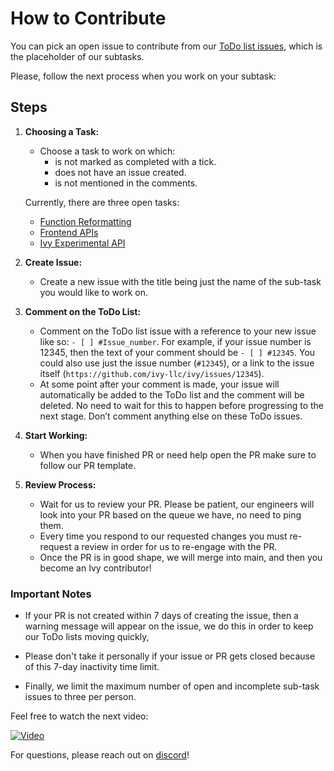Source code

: # How to Contribute

You can pick an open issue to contribute from our [ToDo list issues](https://github.com/unifyai/ivy/issues?q=is%3Aopen+is%3Aissue+label%3AToDo), which is the placeholder of our subtasks.

Please, follow the next process when you work on your subtask:

## Steps

1. **Choosing a Task:**

   - Choose a task to work on which:
     - is not marked as completed with a tick.
     - does not have an issue created.
     - is not mentioned in the comments.

   Currently, there are three open tasks:

   - [Function Reformatting](https://docs.ivy.dev/overview/contributing/open_tasks.html#function-formatting)
   - [Frontend APIs](https://docs.ivy.dev/overview/contributing/open_tasks.html#frontend-apis)
   - [Ivy Experimental API](https://docs.ivy.dev/overview/contributing/open_tasks.html#ivy-experimental-api)

2. **Create Issue:**

   - Create a new issue with the title being just the name of the sub-task you would like to work on.

3. **Comment on the ToDo List:**

   - Comment on the ToDo list issue with a reference to your new issue like so: `- [ ] #Issue_number`. For example, if your issue number is 12345, then the text of your comment should be `- [ ] #12345`. You could also use just the issue number (`#12345`), or a link to the issue itself (`https://github.com/ivy-llc/ivy/issues/12345`).
   - At some point after your comment is made, your issue will automatically be added to the ToDo list and the comment will be deleted. No need to wait for this to happen before progressing to the next stage. Don’t comment anything else on these ToDo issues.

4. **Start Working:**

   - When you have finished PR or need help open the PR make sure to follow our PR template.

5. **Review Process:**
   - Wait for us to review your PR. Please be patient, our engineers will look into your PR based on the queue we have, no need to ping them.
   - Every time you respond to our requested changes you must re-request a review in order for us to re-engage with the PR.
   - Once the PR is in good shape, we will merge into main, and then you become an Ivy contributor!

### Important Notes

- If your PR is not created within 7 days of creating the issue, then a warning message will appear on the issue, we do this in order to keep our ToDo lists moving quickly,
- Please don't take it personally if your issue or PR gets closed because of this 7-day inactivity time limit.

- Finally, we limit the maximum number of open and incomplete sub-task issues to three per person.

 Feel free to watch the next video:

[![Video](https://img.youtube.com/vi/wBKTOGmwfbo/0.jpg)](https://www.youtube.com/embed/wBKTOGmwfbo)

For questions, please reach out on [discord](https://discord.gg/uYRmyPxMQq)!
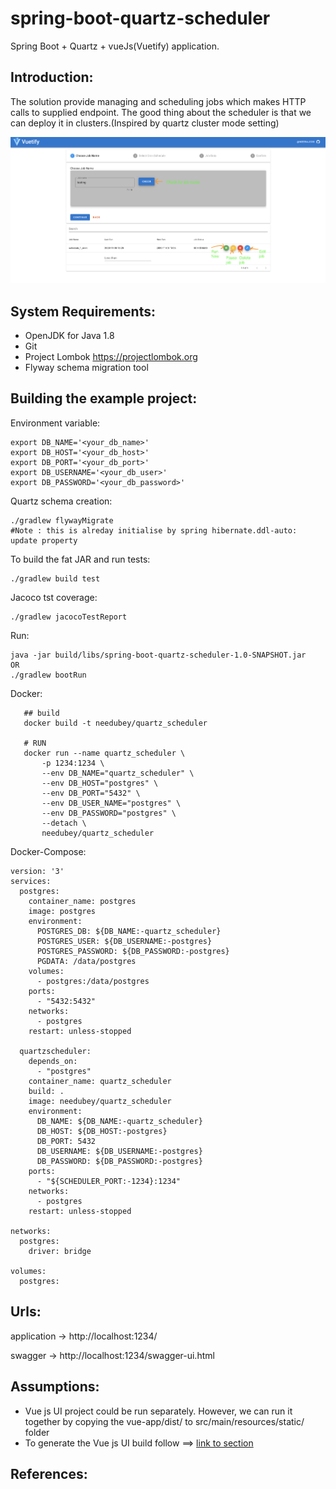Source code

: # spring-boot-quartz-scheduler
Spring Boot + Quartz + vueJs(Vuetify) application. 

Introduction:
--------------------
The solution provide managing and scheduling jobs which makes HTTP calls to supplied endpoint.
The good thing about the scheduler is that we can deploy it in clusters.(Inspired by quartz cluster mode setting)

 ![Screenshot](Screenshot_vueUi.png)
 
System Requirements:
--------------------
- OpenJDK for Java 1.8
- Git
- Project Lombok https://projectlombok.org
- Flyway schema migration tool

Building the example project:
-----------------------------

Environment variable:

    export DB_NAME='<your_db_name>'
    export DB_HOST='<your_db_host>'
    export DB_PORT='<your_db_port>'
    export DB_USERNAME='<your_db_user>'
    export DB_PASSWORD='<your_db_password>'

Quartz schema creation:

    ./gradlew flywayMigrate 
    #Note : this is alreday initialise by spring hibernate.ddl-auto: update property
    
To build the fat JAR and run tests:

    ./gradlew build test

Jacoco tst coverage:
    
    ./gradlew jacocoTestReport
    
Run:

    java -jar build/libs/spring-boot-quartz-scheduler-1.0-SNAPSHOT.jar
    OR
    ./gradlew bootRun

Docker:

       ## build
       docker build -t needubey/quartz_scheduler
       
       # RUN
       docker run --name quartz_scheduler \
           -p 1234:1234 \
           --env DB_NAME="quartz_scheduler" \
           --env DB_HOST="postgres" \
           --env DB_PORT="5432" \
           --env DB_USER_NAME="postgres" \
           --env DB_PASSWORD="postgres" \
           --detach \
           needubey/quartz_scheduler
           
Docker-Compose:
    
    
    version: '3'
    services:
      postgres:
        container_name: postgres
        image: postgres
        environment:
          POSTGRES_DB: ${DB_NAME:-quartz_scheduler}
          POSTGRES_USER: ${DB_USERNAME:-postgres}
          POSTGRES_PASSWORD: ${DB_PASSWORD:-postgres}
          PGDATA: /data/postgres
        volumes:
          - postgres:/data/postgres
        ports:
          - "5432:5432"
        networks:
          - postgres
        restart: unless-stopped
    
      quartzscheduler:
        depends_on:
          - "postgres"
        container_name: quartz_scheduler
        build: .
        image: needubey/quartz_scheduler
        environment:
          DB_NAME: ${DB_NAME:-quartz_scheduler}
          DB_HOST: ${DB_HOST:-postgres}
          DB_PORT: 5432
          DB_USERNAME: ${DB_USERNAME:-postgres}
          DB_PASSWORD: ${DB_PASSWORD:-postgres}
        ports:
          - "${SCHEDULER_PORT:-1234}:1234"
        networks:
          - postgres
        restart: unless-stopped
    
    networks:
      postgres:
        driver: bridge
    
    volumes:
      postgres:
    
Urls:
-----------------------------
application -> http://localhost:1234/

swagger -> http://localhost:1234/swagger-ui.html

Assumptions:
-------------------------
- Vue js UI project could be run separately.
However, we can run it together by copying the vue-app/dist/ to src/main/resources/static/ folder
- To generate the Vue js UI build follow ==> [link to section](./vue-app/README.md)

References:
-----------
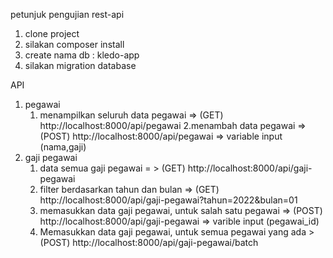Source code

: petunjuk pengujian rest-api

1. clone project
2. silakan composer install
3. create nama db : kledo-app
4. silakan migration database

API
1. pegawai
    1. menampilkan seluruh data pegawai => (GET) http://localhost:8000/api/pegawai
    2.menambah data pegawai => (POST) http://localhost:8000/api/pegawai
                             => variable input (nama,gaji)
2. gaji pegawai
    1. data semua gaji pegawai = > (GET) http://localhost:8000/api/gaji-pegawai
    2. filter berdasarkan tahun dan bulan => (GET) http://localhost:8000/api/gaji-pegawai?tahun=2022&bulan=01
    3.  memasukkan data gaji pegawai, untuk salah satu pegawai => (POST) http://localhost:8000/api/gaji-pegawai
                                                               => varible input (pegawai_id)
    4. Memasukkan data gaji pegawai, untuk semua pegawai yang ada > (POST) http://localhost:8000/api/gaji-pegawai/batch                                                           

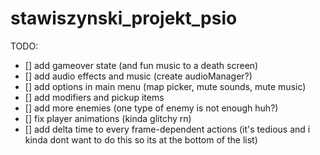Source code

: # stawiszynski_projekt_psio

TODO: 

- [] add gameover state (and fun music to a death screen)
- [] add audio effects and music (create audioManager?)
- [] add options in main menu (map picker, mute sounds, mute music)
- [] add modifiers and pickup items
- [] add more enemies (one type of enemy is not enough huh?)
- [] fix player animations (kinda glitchy rn)
- [] add delta time to every frame-dependent actions (it's tedious and i kinda dont want to do this so its at the bottom of the list)
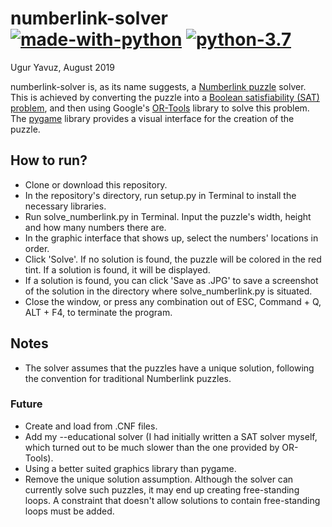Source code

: # numberlink-solver [![made-with-python](https://img.shields.io/badge/Made%20with-Python-1f425f.svg)](https://www.python.org/) [![python-3.7](https://img.shields.io/badge/python-3.7-blue)](https://www.python.org/downloads/release/python-370/)
Ugur Yavuz, August 2019

numberlink-solver is, as its name suggests, a [Numberlink puzzle](https://en.wikipedia.org/wiki/Numberlink) solver. This is achieved by converting the puzzle into a [Boolean satisfiability (SAT) problem](https://en.wikipedia.org/wiki/Boolean_satisfiability_problem), and then using Google's [OR-Tools](https://developers.google.com/optimization/) library to solve this problem. The [pygame](https://www.pygame.org) library provides a visual interface for the creation of the puzzle.  

## How to run?
* Clone or download this repository.
* In the repository's directory, run setup.py in Terminal to install the necessary libraries.
* Run solve_numberlink.py in Terminal. Input the puzzle's width, height and how many numbers there are.
* In the graphic interface that shows up, select the numbers' locations in order.
* Click 'Solve'. If no solution is found, the puzzle will be colored in the red tint. If a solution is found, it will be displayed.
* If a solution is found, you can click 'Save as .JPG' to save a screenshot of the solution in the directory where solve_numberlink.py is situated.
* Close the window, or press any combination out of ESC, Command + Q, ALT + F4, to terminate the program.

## Notes
* The solver assumes that the puzzles have a unique solution, following the convention for traditional Numberlink puzzles.

### Future

* Create and load from .CNF files.
* Add my --educational solver (I had initially written a SAT solver myself, which turned out to be much slower than the one provided by OR-Tools).
* Using a better suited graphics library than pygame.
* Remove the unique solution assumption. Although the solver can currently solve such puzzles, it may end up creating free-standing loops. A constraint that doesn't allow solutions to contain free-standing loops must be added.
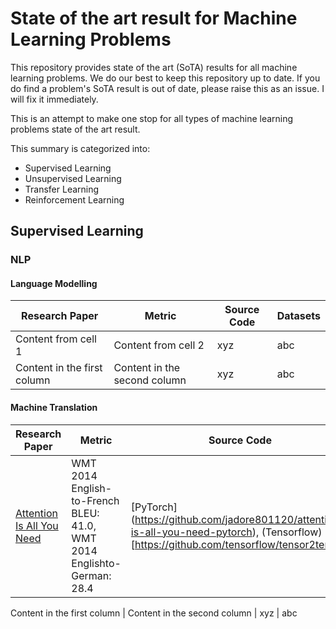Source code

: # State of the art result for Machine Learning Problems

This repository provides state of the art (SoTA) results for all machine learning problems. We do our best to keep this repository up to date.  If you do find a problem's SoTA result is out of date, please raise this as an issue. I will fix it immediately.

This is an attempt to make  one stop for all types of machine learning problems state of the art result.

This summary is categorized into:

- Supervised Learning
- Unsupervised Learning
- Transfer Learning
- Reinforcement Learning

## Supervised Learning


### NLP
#### Language Modelling
Research Paper | Metric  | Source Code | Datasets
------------ | ------------- | ------------ | -------------
Content from cell 1 | Content from cell 2 | xyz | abc
Content in the first column | Content in the second column | xyz | abc


#### Machine Translation
Research Paper | Metric  | Source Code | Datasets
------------ | ------------- | ------------ | -------------
[Attention Is All You Need](https://arxiv.org/abs/1706.03762) | WMT 2014 English-to-French BLEU: 41.0, WMT 2014 Englishto-German: 28.4 | [PyTorch] (https://github.com/jadore801120/attention-is-all-you-need-pytorch), (Tensorflow)[https://github.com/tensorflow/tensor2tensor] | WMT 2014 English-to-German, WMT 2014 English-to-French

Content in the first column | Content in the second column | xyz | abc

- Problem statement: Search the listing for "docs" and copy each line holding it.

- Exercise output:
   - [Function Reformatting](https://docs.ivy.dev/overview/contributing/open_tasks.html#function-formatting)
   - [Frontend APIs](https://docs.ivy.dev/overview/contributing/open_tasks.html#frontend-apis)
   - [Ivy Experimental API](https://docs.ivy.dev/overview/contributing/open_tasks.html#ivy-experimental-api)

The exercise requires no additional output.